しかしこの小さな町に、美容室などあるはずもない。
だからといって、自分の手で髪をバッサリと切り落とすのはかなり勇気が要る行動だ。
もし失敗したら、と最悪な状況も考えられ、クレアは困ったように髪を見つめていたのだった。

「クリフ、切ってくれない?」

「えっ!?僕?」

突然な申し出に、クリフはカップに入った紅茶を零しそうになる。ギリギリ零さずに終えたクリフは、ホッと一息つくと、静かに持っていたカップを置く。

「クレア、こっちおいで」

クリフは微笑みを見せて彼女を呼ぶ。もう、髪を切るのだろうか。正直まだ心の準備が出来ていない。

恐る恐る近付くと、クリフの目の前の席に座るよう促される。そのまま後ろを向くように言われ、クレアはクリフに背を向け、そっと腰を下ろした。

「髪、綺麗だね」

クレアの髪を掬いながら耳元で言うものだから、ゾワリと鳥肌が立つ。首を掠めるクリフの指と自分の髪が、妙にくすぐったくて緊張感が漂った。

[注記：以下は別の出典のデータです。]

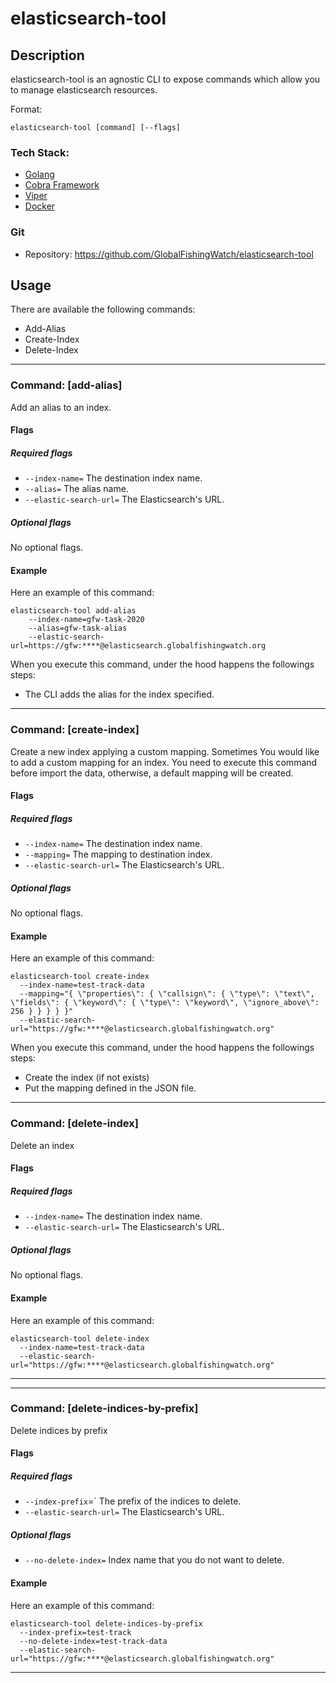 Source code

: # elasticsearch-tool

## Description

elasticsearch-tool is an agnostic CLI to expose commands which allow you to manage elasticsearch resources.

Format:
```
elasticsearch-tool [command] [--flags]
```

### Tech Stack:
* [Golang](https://golang.org/doc/)
* [Cobra Framework](https://github.com/spf13/cobra#working-with-flags)
* [Viper](https://github.com/spf13/viper)
* [Docker](https://docs.docker.com/)

### Git
* Repository: 
https://github.com/GlobalFishingWatch/elasticsearch-tool

## Usage

There are available the following commands:
* Add-Alias
* Create-Index
* Delete-Index

---


### Command: [add-alias]

Add an alias to an index.

#### Flags
##### Required flags
- `--index-name=` The destination index name.
- `--alias=` The alias name.
- `--elastic-search-url=` The Elasticsearch's URL. 

##### Optional flags
No optional flags.

#### Example
Here an example of this command:
```
elasticsearch-tool add-alias 
    --index-name=gfw-task-2020 
    --alias=gfw-task-alias 
    --elastic-search-url=https://gfw:****@elasticsearch.globalfishingwatch.org
```

When you execute this command, under the hood happens the followings steps:
* The CLI adds the alias for the index specified.

---

### Command: [create-index]

Create a new index applying a custom mapping. Sometimes You would like to add a custom mapping for
an index. You need to execute this command before import the data, otherwise, a default mapping will be created.

#### Flags
##### Required flags
- `--index-name=` The destination index name.
- `--mapping=` The mapping to destination index.
- `--elastic-search-url=` The Elasticsearch's URL. 

##### Optional flags
No optional flags.

#### Example
Here an example of this command:
```
elasticsearch-tool create-index 
  --index-name=test-track-data
  --mapping="{ \"properties\": { \"callsign\": { \"type\": \"text\", \"fields\": { \"keyword\": { \"type\": \"keyword\", \"ignore_above\": 256 } } } } }"
  --elastic-search-url="https://gfw:****@elasticsearch.globalfishingwatch.org" 
```

When you execute this command, under the hood happens the followings steps:
* Create the index (if not exists)
* Put the mapping defined in the JSON file.

---

### Command: [delete-index]

Delete an index 

#### Flags
##### Required flags
- `--index-name=` The destination index name.
- `--elastic-search-url=` The Elasticsearch's URL. 

##### Optional flags
No optional flags.

#### Example
Here an example of this command:
```
elasticsearch-tool delete-index 
  --index-name=test-track-data
  --elastic-search-url="https://gfw:****@elasticsearch.globalfishingwatch.org" 
```

---
---

### Command: [delete-indices-by-prefix]

Delete indices by prefix

#### Flags
##### Required flags
- `--index-prefix`=` The prefix of the indices to delete.
- `--elastic-search-url=` The Elasticsearch's URL. 

##### Optional flags
- `--no-delete-index=` Index name that you do not want to delete.

#### Example
Here an example of this command:
```
elasticsearch-tool delete-indices-by-prefix
  --index-prefix=test-track
  --no-delete-index=test-track-data
  --elastic-search-url="https://gfw:****@elasticsearch.globalfishingwatch.org" 
```

--- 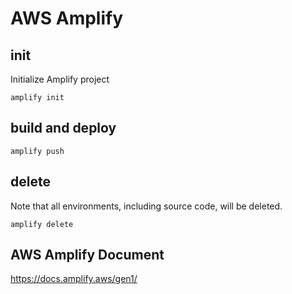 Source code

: # AWS Amplify

## init

Initialize Amplify project
```
amplify init
```

## build and deploy
```
amplify push
```

## delete

Note that all environments, including source code, will be deleted.

```
amplify delete
```

## AWS Amplify Document
https://docs.amplify.aws/gen1/ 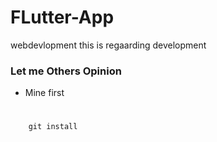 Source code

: # FLutter-App
webdevlopment this is regaarding development

### Let me Others Opinion

* Mine first
#

```
    git install
```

そんな様子を見てクスリと笑ったクリフは、手櫛で彼女の髪を一つに纏めると自分のポケットを弄り出す。
そして慣れた手つきで一つに纏めた髪を縛り出したのだ。

「はい、完成」

「え?」

「意外とこの位置で結んでると楽なんだよ」

「で、でも、」

「それに僕、髪長い子好きだしね」

そう眩しい程の笑顔で言われては、もうクレアは何も言えなくなった。黙って自分の髪を触ってみると、自分で結んだ時より彼の方が上手く出来てる事に苦笑が漏れる。

「これ、」

自分の髪を見つめながら、ぽつりと零したクレア。
小首を傾げながら彼女の髪を触れば、サラリとクリフの手から滑り落ちる。
その様子を見ながら微笑んだ彼女は、自分も同じ様に彼の髪に手を伸ばす。

「お揃いだね」

そう呟いてそっとクリフの髪に唇を落とす。その仕種が何と無く照れ臭い。

「そうだね」

自分の髪に触れる彼女の左手をとり、そっと指先に口づけながら、クリフは微笑む。

「どうせならもっとお揃いを増やそうか」

例えば、エンゲージリングとか。
クスリと不適に口端を吊り上げて、クリフは彼女の薬指に唇を落とした。